The Winklevoss Twins have announced the launch of their long-awaited Bitcoin exchange, Gemini. Somewhat like itBit, which applied for a banking license rather than wait for the completion of the BitLicense, Gemini Trust Company, LLC is regulated as a fiduciary. This means they can service both individual and institutional clients, among other things.
Meeting the high-water mark of banking compliance is no small task, especially for a startup, but we felt that doing so was crucial — Bitcoin is an island right now, and, if we are going to build a bridge to the financial mainland, then Gemini must look and feel as safe, secure and compliant as any other top tier financial institution in the world.
A “robust anti-money laundering” program within the company is paramount to its retaining its banking license, so users can expect to go through all the usual hoops to verify their identity and trade bitcoins for cash.
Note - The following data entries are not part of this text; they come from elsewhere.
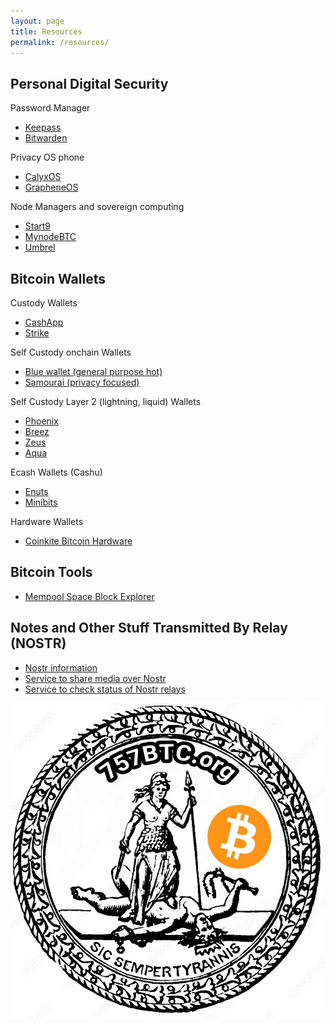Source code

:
 ```yaml
---
layout: page
title: Resources
permalink: /resources/
---
```


## Personal Digital Security
Password Manager
- <a href="https://keepass.info/" target="_blank">Keepass</a>
- <a href="https://bitwarden.com/" target="_blank">Bitwarden</a> 


Privacy OS phone
- <a href="https://calyxos.org/" target="_blank">CalyxOS</a>
- <a href="https://grapheneos.org/" target="_blank">GrapheneOS</a>

Node Managers and sovereign computing
- <a href="https://start9.com/" target="_blank">Start9</a>
- <a href="https://mynodebtc.com/" target="_blank">MynodeBTC</a>
- <a href="https://umbrel.com/" target="_blank">Umbrel</a>

## Bitcoin Wallets
Custody Wallets
- <a href="https://cash.app/" target="_blank">CashApp</a>
- <a href="https://strike.me/" target="_blank">Strike</a>

Self Custody onchain Wallets
- <a href="https://bluewallet.io/features/" target="_blank">Blue wallet (general purpose hot)</a>
- <a href="https://samouraiwallet.com/" target="_blank">Samourai (privacy focused)</a>

Self Custody Layer 2 (lightning, liquid) Wallets
- <a href="https://phoenix.acinq.co/" target="_blank">Phoenix</a>
- <a href="https://breez.technology/" target="_blank">Breez</a>
- <a href="https://zeusln.com/" target="_blank">Zeus</a>
- <a href="https://aquawallet.io/" target="_blank">Aqua</a>

Ecash Wallets (Cashu)
- <a href="https://www.enuts.cash/" target="_blank">Enuts</a>
- <a href="https://www.minibits.cash/" target="_blank">Minibits</a>

Hardware Wallets
- <a href="https://store.coinkite.com/store" target="_blank">Coinkite Bitcoin Hardware</a>

## Bitcoin Tools
- <a href="https://mempool.space" target="_blank">Mempool Space Block Explorer</a>

## Notes and Other Stuff Transmitted By Relay (NOSTR)
- <a href="https://nostr.com/" target="_blank">Nostr information</a>
- <a href="https://nostr.build" target="_blank">Service to share media over Nostr</a>
- <a href="https://nostr.watch/relays/find" target="_blank">Service to check status of Nostr relays</a>


![Sic semper tyrannis](assets/img/757btc-seal.jpg)
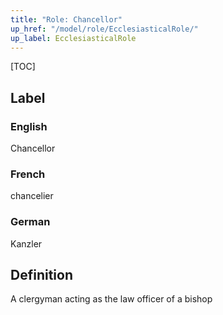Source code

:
 ```yaml
---
title: "Role: Chancellor"
up_href: "/model/role/EcclesiasticalRole/"
up_label: EcclesiasticalRole
---
```


[TOC]

## Label

### English
Chancellor

### French
chancelier

### German
Kanzler

## Definition
A clergyman acting as the law officer of a bishop
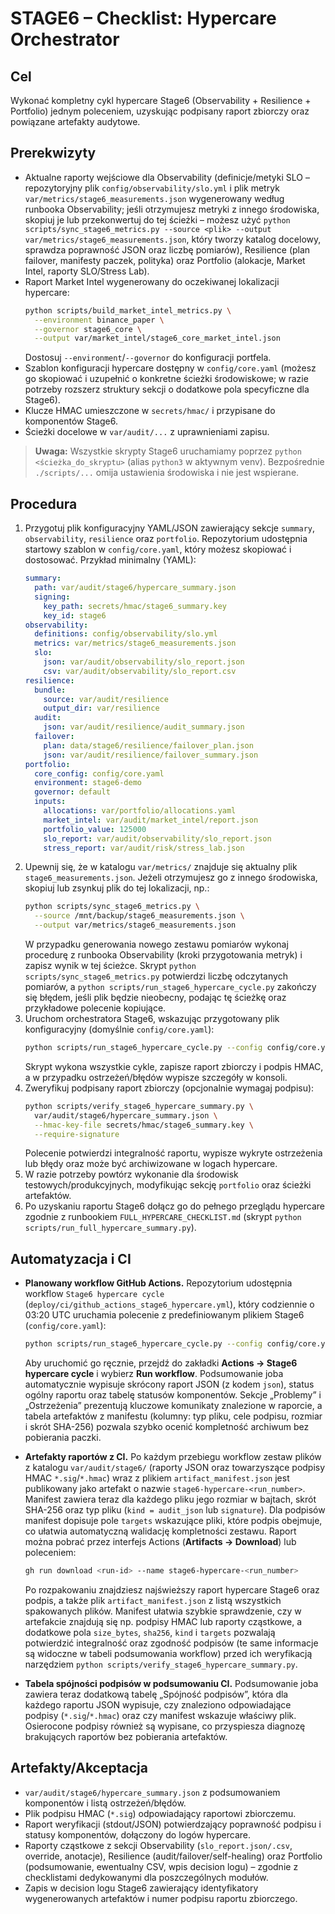 # STAGE6 – Checklist: Hypercare Orchestrator

## Cel
Wykonać kompletny cykl hypercare Stage6 (Observability + Resilience + Portfolio)
jednym poleceniem, uzyskując podpisany raport zbiorczy oraz powiązane
artefakty audytowe.

## Prerekwizyty
- Aktualne raporty wejściowe dla Observability (definicje/metyki SLO –
  repozytoryjny plik `config/observability/slo.yml` i plik metryk
  `var/metrics/stage6_measurements.json` wygenerowany według runbooka
  Observability; jeśli otrzymujesz metryki z innego środowiska, skopiuj je
  lub przekonwertuj do tej ścieżki – możesz użyć
  `python scripts/sync_stage6_metrics.py --source <plik> --output var/metrics/stage6_measurements.json`,
  który tworzy katalog docelowy, sprawdza poprawność JSON oraz liczbę
  pomiarów), Resilience (plan
  failover, manifesty paczek, polityka) oraz Portfolio
  (alokacje, Market Intel, raporty SLO/Stress Lab).
- Raport Market Intel wygenerowany do oczekiwanej lokalizacji hypercare:
  ```bash
  python scripts/build_market_intel_metrics.py \
    --environment binance_paper \
    --governor stage6_core \
    --output var/market_intel/stage6_core_market_intel.json
  ```
  Dostosuj `--environment`/`--governor` do konfiguracji portfela.
- Szablon konfiguracji hypercare dostępny w `config/core.yaml`
  (możesz go skopiować i uzupełnić o konkretne ścieżki środowiskowe; w razie
  potrzeby rozszerz struktury sekcji o dodatkowe pola specyficzne dla Stage6).
- Klucze HMAC umieszczone w `secrets/hmac/` i przypisane do komponentów Stage6.
- Ścieżki docelowe w `var/audit/...` z uprawnieniami zapisu.

> **Uwaga:** Wszystkie skrypty Stage6 uruchamiamy poprzez `python <ścieżka_do_skryptu>` (alias `python3` w aktywnym venv). Bezpośrednie `./scripts/...` omija ustawienia środowiska i nie jest wspierane.

## Procedura
1. Przygotuj plik konfiguracyjny YAML/JSON zawierający sekcje `summary`,
   `observability`, `resilience` oraz `portfolio`. Repozytorium udostępnia
   startowy szablon w `config/core.yaml`, który możesz skopiować i dostosować.
   Przykład minimalny (YAML):
   ```yaml
   summary:
     path: var/audit/stage6/hypercare_summary.json
     signing:
       key_path: secrets/hmac/stage6_summary.key
       key_id: stage6
   observability:
     definitions: config/observability/slo.yml
     metrics: var/metrics/stage6_measurements.json
     slo:
       json: var/audit/observability/slo_report.json
       csv: var/audit/observability/slo_report.csv
   resilience:
     bundle:
       source: var/audit/resilience
       output_dir: var/resilience
     audit:
       json: var/audit/resilience/audit_summary.json
     failover:
       plan: data/stage6/resilience/failover_plan.json
       json: var/audit/resilience/failover_summary.json
   portfolio:
     core_config: config/core.yaml
     environment: stage6-demo
     governor: default
     inputs:
       allocations: var/portfolio/allocations.yaml
       market_intel: var/audit/market_intel/report.json
       portfolio_value: 125000
       slo_report: var/audit/observability/slo_report.json
       stress_report: var/audit/risk/stress_lab.json
   ```
2. Upewnij się, że w katalogu `var/metrics/` znajduje się aktualny plik
   `stage6_measurements.json`. Jeżeli otrzymujesz go z innego środowiska,
   skopiuj lub zsynkuj plik do tej lokalizacji, np.:
   ```bash
   python scripts/sync_stage6_metrics.py \
     --source /mnt/backup/stage6_measurements.json \
     --output var/metrics/stage6_measurements.json
   ```
   W przypadku generowania nowego zestawu pomiarów wykonaj procedurę z
   runbooka Observability (kroki przygotowania metryk) i zapisz wynik w tej
   ścieżce. Skrypt `python scripts/sync_stage6_metrics.py` potwierdzi liczbę
   odczytanych pomiarów, a `python scripts/run_stage6_hypercare_cycle.py`
   zakończy się błędem, jeśli plik będzie nieobecny, podając tę ścieżkę oraz
   przykładowe polecenie kopiujące.
3. Uruchom orchestratora Stage6, wskazując przygotowany plik konfiguracyjny
   (domyślnie `config/core.yaml`):
   ```bash
   python scripts/run_stage6_hypercare_cycle.py --config config/core.yaml
   ```
   Skrypt wykona wszystkie cykle, zapisze raport zbiorczy i podpis HMAC, a w
   przypadku ostrzeżeń/błędów wypisze szczegóły w konsoli.
4. Zweryfikuj podpisany raport zbiorczy (opcjonalnie wymagaj podpisu):
   ```bash
   python scripts/verify_stage6_hypercare_summary.py \
     var/audit/stage6/hypercare_summary.json \
     --hmac-key-file secrets/hmac/stage6_summary.key \
     --require-signature
   ```
   Polecenie potwierdzi integralność raportu, wypisze wykryte ostrzeżenia lub
   błędy oraz może być archiwizowane w logach hypercare.
5. W razie potrzeby powtórz wykonanie dla środowisk testowych/produkcyjnych,
   modyfikując sekcję `portfolio` oraz ścieżki artefaktów.
6. Po uzyskaniu raportu Stage6 dołącz go do pełnego przeglądu hypercare zgodnie
   z runbookiem `FULL_HYPERCARE_CHECKLIST.md` (skrypt
   `python scripts/run_full_hypercare_summary.py`).

## Automatyzacja i CI

- **Planowany workflow GitHub Actions.** Repozytorium udostępnia workflow
  `Stage6 hypercare cycle` (`deploy/ci/github_actions_stage6_hypercare.yml`),
  który codziennie o 03:20 UTC uruchamia polecenie z predefiniowanym plikiem
  Stage6 (`config/core.yaml`):

  ```bash
  python scripts/run_stage6_hypercare_cycle.py --config config/core.yaml
  ```

  Aby uruchomić go ręcznie, przejdź do zakładki **Actions → Stage6 hypercare
  cycle** i wybierz **Run workflow**. Podsumowanie joba automatycznie wypisuje
  skrócony raport JSON (z kodem `json`), status ogólny raportu oraz tabelę
  statusów komponentów. Sekcje „Problemy” i „Ostrzeżenia” prezentują kluczowe
  komunikaty znalezione w raporcie, a tabela artefaktów z manifestu (kolumny:
  typ pliku, cele podpisu, rozmiar i skrót SHA-256) pozwala szybko ocenić
  kompletność archiwum bez pobierania paczki.
- **Artefakty raportów z CI.** Po każdym przebiegu workflow zestaw plików z
  katalogu `var/audit/stage6/` (raporty JSON oraz towarzyszące podpisy HMAC
  `*.sig`/`*.hmac`) wraz z plikiem `artifact_manifest.json` jest publikowany
  jako artefakt o nazwie `stage6-hypercare-<run_number>`. Manifest zawiera
  teraz dla każdego pliku jego rozmiar w bajtach, skrót SHA-256 oraz typ pliku
  (`kind = audit_json` lub `signature`). Dla podpisów manifest dopisuje pole
  `targets` wskazujące pliki, które podpis obejmuje, co ułatwia automatyczną
  walidację kompletności zestawu. Raport można pobrać przez interfejs Actions
  (**Artifacts → Download**) lub poleceniem:

  ```bash
  gh run download <run-id> --name stage6-hypercare-<run_number>
  ```

  Po rozpakowaniu znajdziesz najświeższy raport hypercare Stage6 oraz podpis,
  a także plik `artifact_manifest.json` z listą wszystkich spakowanych plików.
  Manifest ułatwia szybkie sprawdzenie, czy w artefakcie znajdują się np.
  podpisy HMAC lub raporty cząstkowe, a dodatkowe pola `size_bytes`, `sha256`,
  `kind` i `targets` pozwalają potwierdzić integralność oraz zgodność podpisów
  (te same informacje są widoczne w tabeli podsumowania workflow) przed ich
  weryfikacją narzędziem
  `python scripts/verify_stage6_hypercare_summary.py`.

- **Tabela spójności podpisów w podsumowaniu CI.** Podsumowanie joba zawiera
  teraz dodatkową tabelę „Spójność podpisów”, która dla każdego raportu JSON
  wypisuje, czy znaleziono odpowiadające podpisy (`*.sig`/`*.hmac`) oraz czy
  manifest wskazuje właściwy plik. Osierocone podpisy również są wypisane, co
  przyspiesza diagnozę brakujących raportów bez pobierania artefaktów.

## Artefakty/Akceptacja
- `var/audit/stage6/hypercare_summary.json` z podsumowaniem komponentów i
  listą ostrzeżeń/błędów.
- Plik podpisu HMAC (`*.sig`) odpowiadający raportowi zbiorczemu.
- Raport weryfikacji (stdout/JSON) potwierdzający poprawność podpisu i statusy
  komponentów, dołączony do logów hypercare.
- Raporty cząstkowe z sekcji Observability (`slo_report.json/.csv`,
  override, anotacje), Resilience (audit/failover/self-healing) oraz Portfolio
  (podsumowanie, ewentualny CSV, wpis decision logu) – zgodnie z checklistami
  dedykowanymi dla poszczególnych modułów.
- Zapis w decision logu Stage6 zawierający identyfikatory wygenerowanych
  artefaktów i numer podpisu raportu zbiorczego.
At the same time, Gemini is exempt from registering with FinCEN since it is a state chartered limited liability trust company.
Some in the industry have begun to buck back against what they consider repressive “know your customer” regulations, but Gemini and others have willingly embraced it, considering compliance one of their core principals of success.
[W]e take licensing and compliance very seriously and think that asking for permission, rather than forgiveness is the right approach in this case — and we think our customers will agree.
Gemini is currently open to clients in 26 states, including California and and Colorado, as well as the District of Columbia. As of today, users will need an invite code in order to sign up, but open enrollment is sure to follow soon.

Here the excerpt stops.